**Exercise objective:** Below this line is the material. Write out only its lines from the one containing "This is a KNN" through the one containing "- Filter through the information", both kept, exactly.

**Dataset records:**

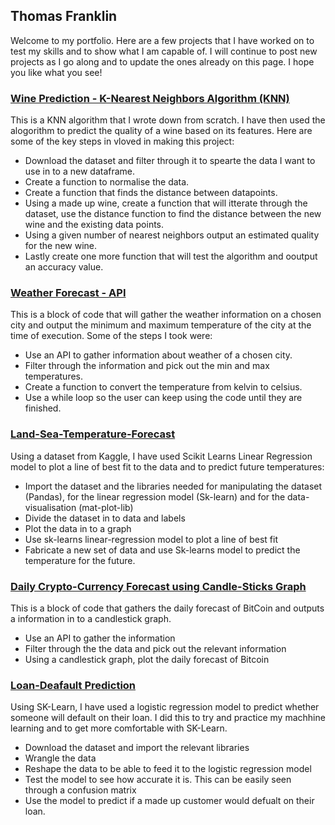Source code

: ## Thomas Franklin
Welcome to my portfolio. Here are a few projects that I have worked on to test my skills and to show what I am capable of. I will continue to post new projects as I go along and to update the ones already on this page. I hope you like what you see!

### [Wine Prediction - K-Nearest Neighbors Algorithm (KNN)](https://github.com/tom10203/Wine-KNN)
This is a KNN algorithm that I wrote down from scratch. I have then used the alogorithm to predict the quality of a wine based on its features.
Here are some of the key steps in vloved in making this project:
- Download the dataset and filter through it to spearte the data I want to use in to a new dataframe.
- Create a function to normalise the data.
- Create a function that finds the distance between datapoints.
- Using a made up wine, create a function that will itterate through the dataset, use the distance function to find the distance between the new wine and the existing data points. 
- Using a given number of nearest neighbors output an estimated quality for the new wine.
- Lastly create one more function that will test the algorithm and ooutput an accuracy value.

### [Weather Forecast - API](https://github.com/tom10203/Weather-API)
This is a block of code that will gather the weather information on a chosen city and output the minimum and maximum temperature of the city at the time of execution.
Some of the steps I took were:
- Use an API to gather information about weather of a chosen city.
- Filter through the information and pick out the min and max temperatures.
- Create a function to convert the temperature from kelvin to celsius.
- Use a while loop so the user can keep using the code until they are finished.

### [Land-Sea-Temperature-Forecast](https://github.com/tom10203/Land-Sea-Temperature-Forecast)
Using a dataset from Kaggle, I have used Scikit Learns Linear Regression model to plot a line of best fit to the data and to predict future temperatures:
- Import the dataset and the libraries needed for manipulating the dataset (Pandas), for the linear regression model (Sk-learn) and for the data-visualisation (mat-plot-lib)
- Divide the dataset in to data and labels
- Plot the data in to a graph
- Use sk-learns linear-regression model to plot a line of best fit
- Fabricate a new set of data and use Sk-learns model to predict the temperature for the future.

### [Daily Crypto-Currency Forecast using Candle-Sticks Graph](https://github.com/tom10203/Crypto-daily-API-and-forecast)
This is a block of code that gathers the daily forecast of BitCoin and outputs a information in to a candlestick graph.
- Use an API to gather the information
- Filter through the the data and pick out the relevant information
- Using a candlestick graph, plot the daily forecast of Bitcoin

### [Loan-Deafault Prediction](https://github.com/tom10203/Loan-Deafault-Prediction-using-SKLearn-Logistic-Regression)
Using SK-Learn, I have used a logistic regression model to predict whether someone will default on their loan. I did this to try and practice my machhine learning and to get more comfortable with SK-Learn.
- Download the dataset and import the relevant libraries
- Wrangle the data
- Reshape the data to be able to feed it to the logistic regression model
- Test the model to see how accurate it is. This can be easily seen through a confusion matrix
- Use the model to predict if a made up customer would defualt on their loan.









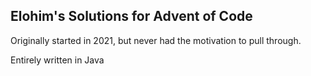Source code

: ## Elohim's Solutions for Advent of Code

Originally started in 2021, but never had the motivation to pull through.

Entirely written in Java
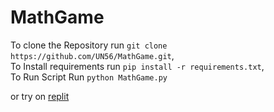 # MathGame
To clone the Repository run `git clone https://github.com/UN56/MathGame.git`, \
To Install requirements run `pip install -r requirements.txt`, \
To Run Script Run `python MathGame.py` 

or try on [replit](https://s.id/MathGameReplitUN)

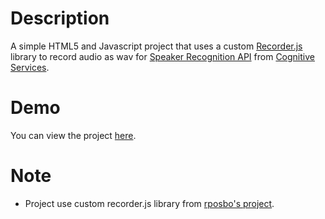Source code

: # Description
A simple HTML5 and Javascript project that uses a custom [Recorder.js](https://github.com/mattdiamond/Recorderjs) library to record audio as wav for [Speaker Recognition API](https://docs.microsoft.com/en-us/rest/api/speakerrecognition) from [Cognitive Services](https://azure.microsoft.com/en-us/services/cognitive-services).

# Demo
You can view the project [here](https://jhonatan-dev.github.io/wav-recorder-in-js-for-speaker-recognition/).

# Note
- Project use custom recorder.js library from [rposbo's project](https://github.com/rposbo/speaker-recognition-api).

**Response:**
This is a KNN algorithm that I wrote down from scratch. I have then used the alogorithm to predict the quality of a wine based on its features.
Here are some of the key steps in vloved in making this project:
- Download the dataset and filter through it to spearte the data I want to use in to a new dataframe.
- Create a function to normalise the data.
- Create a function that finds the distance between datapoints.
- Using a made up wine, create a function that will itterate through the dataset, use the distance function to find the distance between the new wine and the existing data points. 
- Using a given number of nearest neighbors output an estimated quality for the new wine.
- Lastly create one more function that will test the algorithm and ooutput an accuracy value.

### [Weather Forecast - API](https://github.com/tom10203/Weather-API)
This is a block of code that will gather the weather information on a chosen city and output the minimum and maximum temperature of the city at the time of execution.
Some of the steps I took were:
- Use an API to gather information about weather of a chosen city.
- Filter through the information and pick out the min and max temperatures.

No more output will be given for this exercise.